Deployment Sequencing and Parallelization
Commands were executed in a deliberate sequence to minimize deployment window and reduce the risk of inconsistent state:
1. Fetch jobs.json (establish baseline state)
2. Get CloudFront function ETag (necessary for update)
3. Generate Mark's job ID and tracking token (deterministic, no dependencies)
4. Update CloudFront function with /book/ rewrite logic (publish to LIVE)
5. Upload Mark's job to jobs.json (independent of #4)
6. Promote all staged content in parallel:
- Dashboard staging → prod
- Customer track pages staging → prod
- Booking pages staging → prod
7. CloudFront invalidations (final step after all promotions complete)
Why parallel promotions in step 6? These three content deployments are independent—they don't depend on each other or on prior steps. Parallelizing them reduces total deployment time from ~90 seconds to ~30 seconds while maintaining safety through atomic S3 operations and CloudFront distribution versioning.

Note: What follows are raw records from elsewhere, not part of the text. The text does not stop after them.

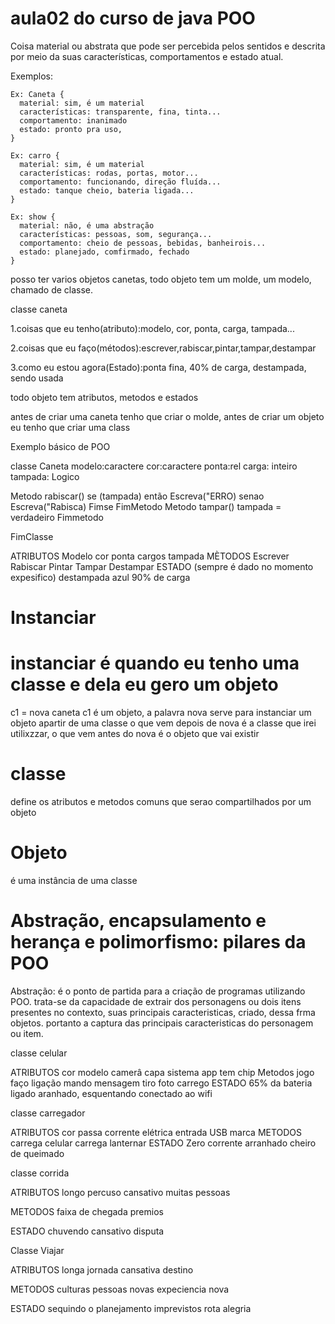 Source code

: # aula02 do curso de java POO

Coisa material ou abstrata que pode ser percebida pelos sentidos e descrita por meio da suas características, comportamentos e estado atual.

Exemplos:
```
Ex: Caneta {
  material: sim, é um material
  características: transparente, fina, tinta...
  comportamento: inanimado
  estado: pronto pra uso,
}

Ex: carro {
  material: sim, é um material
  características: rodas, portas, motor...
  comportamento: funcionando, direção fluída...
  estado: tanque cheio, bateria ligada...
}

Ex: show {
  material: não, é uma abstração
  características: pessoas, som, segurança...
  comportamento: cheio de pessoas, bebidas, banheirois...
  estado: planejado, comfirmado, fechado
}
```

posso ter varios objetos canetas, todo objeto tem um molde, um modelo, chamado de classe.

classe caneta

1.coisas que eu tenho(atributo):modelo, cor, ponta, carga, tampada...

2.coisas que eu faço(métodos):escrever,rabiscar,pintar,tampar,destampar

3.como eu estou agora(Estado):ponta fina, 40% de carga, destampada, sendo usada

todo objeto tem atributos, metodos e estados 

antes de criar uma caneta tenho que criar o molde,
antes de criar um objeto eu tenho que criar uma class

Exemplo básico de POO

classe Caneta
  modelo:caractere
  cor:caractere
  ponta:rel
  carga: inteiro
  tampada: Logico

  Metodo rabiscar()
  se (tampada) então
    Escreva("ERRO)
  senao
    Escreva("Rabisca)
  Fimse
  FimMetodo
    Metodo tampar()
      tampada = verdadeiro
    Fimmetodo

FimClasse

ATRIBUTOS
Modelo
cor
ponta
cargos
tampada
MÈTODOS
Escrever
Rabiscar
Pintar
Tampar
Destampar
ESTADO (sempre é dado no momento expesifico)
destampada
azul
90% de carga

# Instanciar
# instanciar é quando eu tenho uma classe e dela eu gero um objeto
c1 = nova caneta
c1 é um objeto, a palavra nova serve para instanciar um objeto apartir de uma classe
o que vem depois de nova é a classe que irei utilixzzar, o que vem antes do nova é o objeto que vai existir

# classe
define os atributos e metodos comuns que serao compartilhados por um objeto
# Objeto
 é uma instância de uma classe
# Abstração, encapsulamento e herança e polimorfismo: pilares da POO


Abstração: é o ponto de partida para a criação de programas utilizando POO. trata-se da capacidade de extrair dos personagens ou dois itens presentes no contexto, suas principais caracteristicas, criado, dessa frma objetos. portanto a captura das principais caracteristicas do personagem ou item.

classe celular

ATRIBUTOS 
cor
modelo
camerâ
capa
sistema
app
tem chip
Metodos
jogo
faço ligação
mando mensagem
tiro foto 
carrego
ESTADO
65% da bateria
ligado
aranhado, esquentando
conectado ao wifi

classe carregador

ATRIBUTOS
cor
passa corrente elétrica
entrada USB
marca
METODOS
carrega celular
carrega lanternar
ESTADO
Zero corrente
arranhado
cheiro de queimado

classe corrida

ATRIBUTOS
longo percuso
cansativo
muitas pessoas

 METODOS
 faixa de chegada 
 premios 

 ESTADO
 chuvendo
 cansativo
disputa

Classe Viajar 

ATRIBUTOS
longa jornada
cansativa
destino

METODOS
culturas
pessoas novas
expeciencia nova

ESTADO
sequindo o planejamento
imprevistos
rota
alegria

Observability and Tracking
To maintain project tracking and handoff clarity, we created kanban cards documenting:
- Deployment task completion
- QDN project status updates
- AWS profile and permissions context for team members
This enables other team members (particularly Sergio and additional engineers on the QDN project) to understand deployment history and context without requiring verbal handoff.
Key Decisions
- CloudFront Functions over Lambda@Edge: CloudFront Functions have a 1 MB size limit and 5 second execution timeout, but sub-millisecond latency. Lambda@Edge offers more flexibility but higher latency. For simple path rewrites, CloudFront Functions are superior.

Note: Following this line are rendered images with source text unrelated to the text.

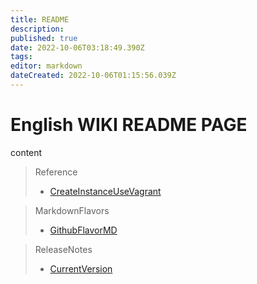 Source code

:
 ```yaml
---
title: README
description: 
published: true
date: 2022-10-06T03:18:49.390Z
tags: 
editor: markdown
dateCreated: 2022-10-06T01:15:56.039Z
---
```


# English WIKI README PAGE



content

> Reference
> * [CreateInstanceUseVagrant](/en/reference/CreateInstanceUseVagrant.md)

> MarkdownFlavors
> * [GithubFlavorMD](/en/MarkdownFlavors/GithubFlavorMD.md)

> ReleaseNotes
> * [CurrentVersion](/en/ReleaseNote/CurrentVersion.md)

- S3 + CloudFront over Origin Server: Eliminates origin server dependency for static content and configuration, improving availability and reducing blast radius if origin experiences issues.
- ETag Verification: Prevents accidental overwrites of concurrent function updates—critical in team environments.
- Path-Specific Invalidation: Balances freshness (immediate cache clear for modified paths) with cost and performance (unrelated assets remain cached).
What's Next
Monitor CloudWatch metrics for the CloudFront distribution to verify:
- CloudFront function execution latency (target: <1ms p99)
- Cache hit ratio for
/track/and/book/paths (target: >90% after warmup) - Origin error rates (should remain at baseline)
The deployment is complete and live. Mark's job is now accessible to dispatch operators via the dashboard and to Mark himself via the tracking page at the generated tracking URL.